Shot in the Head,” a new report led by UC Berkeley researcher, adjunct professor and Oakland emergency room doctor Rohini Haar,  details the life-threatening injuries that can occur when law enforcement officers deploy kinetic impact projectiles (KIPs) — crowd-control weapons classified as “less lethal” that range from rubber and plastic bullets to bean bag, sponge and pellet rounds.

For two months following the May 25 killing of George Floyd in police custody in Minneapolis, Haar put together this interactive report, along with research consultant Scott Reynhout and colleagues at Physicians for Human Rights (PHR), using open-source methods to collect publicly available data on the scope of the use of KIPs across the U.S. and the resulting injuries.

“We were surprised at the violence and how spread out it was in the U.S. — not just in one place, not just in red or blue states, not just in small or large cities. It was really nationwide,” said Haar, a research fellow at Berkeley Law’s Human Rights Center and an adjunct professor at the School of Public Health who studies the health impact of crowd-control weapons.

A previous Physicians for Human Rights review of KIP use by law enforcement in 2017 turned up 310 eye injuries and 100 injuries nationwide in a year’s time, she said, but in just two months in 2020, “we found more than 100 injuries, and it was dismaying.” At least 115 people were shot in the neck or head between May 26 and July 27 of this year at protests immediately following Floyd’s death.

However, the number of people who suffered those injuries is considered to be just a fraction of the actual number of people shot at Black Lives Matter demonstrations across the U.S., the report says, since the PHR’s database only includes incidents documented in traditional and social media.

According to the United Nations Guidance on Less Lethal Weapons in Law Enforcement, known risks of KIPs include skull fractures, brain injuries, permanent blindness, damage to vital organs and death.

The report calls for localities to ban the use of KIPs in crowd-control situations and, in other situations, to use them only as a last resort and to make sure they are used in a way that meets international standard tests “of necessity, proportionality, legality and proper use, i.e., by properly trained police.”

The role of the police, the report emphasizes, should be “to facilitate freedom of assembly and freedom of expression, while ensuring public safety. … Excessive and indiscriminate police responses to protests not only violate the rights of current peaceful protesters, but have a well-studied chilling effect on the future exercise of the fundamental rights to freedom of assembly and expression.”

The PHR report zeroes in on three cities — Los Angeles, Portland and Austin — where the largest number of injuries from KIPs took place.
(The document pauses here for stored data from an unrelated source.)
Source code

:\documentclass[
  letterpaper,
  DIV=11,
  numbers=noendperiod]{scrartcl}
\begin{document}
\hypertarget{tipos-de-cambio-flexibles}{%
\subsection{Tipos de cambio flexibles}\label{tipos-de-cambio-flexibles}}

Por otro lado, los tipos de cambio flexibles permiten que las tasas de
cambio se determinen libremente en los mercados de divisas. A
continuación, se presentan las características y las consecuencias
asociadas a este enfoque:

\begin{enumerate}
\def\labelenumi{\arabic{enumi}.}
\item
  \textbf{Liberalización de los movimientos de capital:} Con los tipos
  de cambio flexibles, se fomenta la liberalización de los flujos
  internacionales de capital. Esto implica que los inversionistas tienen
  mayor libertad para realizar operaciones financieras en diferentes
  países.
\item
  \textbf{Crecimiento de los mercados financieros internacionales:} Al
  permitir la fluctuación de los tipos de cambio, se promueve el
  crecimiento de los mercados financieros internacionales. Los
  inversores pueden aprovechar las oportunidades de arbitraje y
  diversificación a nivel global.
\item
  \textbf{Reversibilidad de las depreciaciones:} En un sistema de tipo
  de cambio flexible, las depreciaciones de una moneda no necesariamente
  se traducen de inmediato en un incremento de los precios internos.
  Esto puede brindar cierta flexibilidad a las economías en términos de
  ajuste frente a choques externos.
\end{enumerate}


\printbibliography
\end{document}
Quotes and graphic images from victims’ social media accounts help tell the stories of injured journalists, protesters and bystanders.
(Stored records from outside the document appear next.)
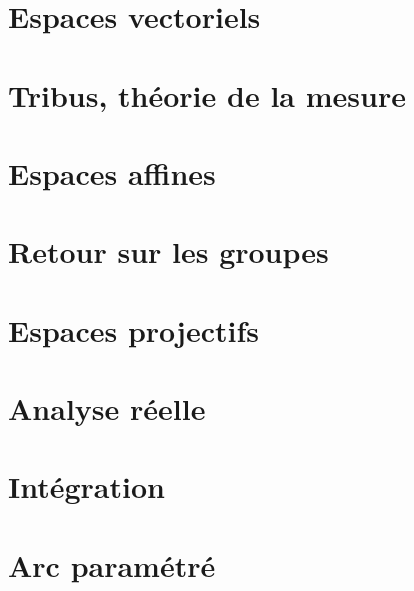 \chapter{Espaces vectoriels}







\chapter{Tribus, théorie de la mesure}





\chapter{Espaces affines}


\chapter{Retour sur les groupes}




\chapter{Espaces projectifs}


\chapter{Analyse réelle}







\chapter{Intégration}






\chapter{Arc paramétré}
At a march in Los Angeles, for example, C.J. Montano described holding his hands up when he was shot by officers positioned on the roof of a synagogue. His injury exposed his skull; he suffered a traumatic brain injury and bleeding in the brain. He now takes anti-seizure medication and temporarily uses a cane to walk.

According to the report, no evidence has been presented that any of the civilians injured by KIPs were behaving in a manner that warranted the use of lethal force, defined by the LAPD as when someone is violently resisting arrest or poses an immediate threat of violence or physical harm.

While police misconduct cases related to the protests are under investigation, and some officers have been reassigned to non-field duties, the “incidents and injuries identified in this open-source review demand national action on regulation, education and training on the use of force and accountability around all impact projectiles,” the report says.

“We hope people understand the health and the human rights consequences of the continued use of KIPs in protests,” said Haar. “There really is no role for these weapons in crowd-control policing. I already see movement in city councils across the country. But we need state- and federal-level leadership to have a consistent, successful movement to stop KIPs use in protests in this country.”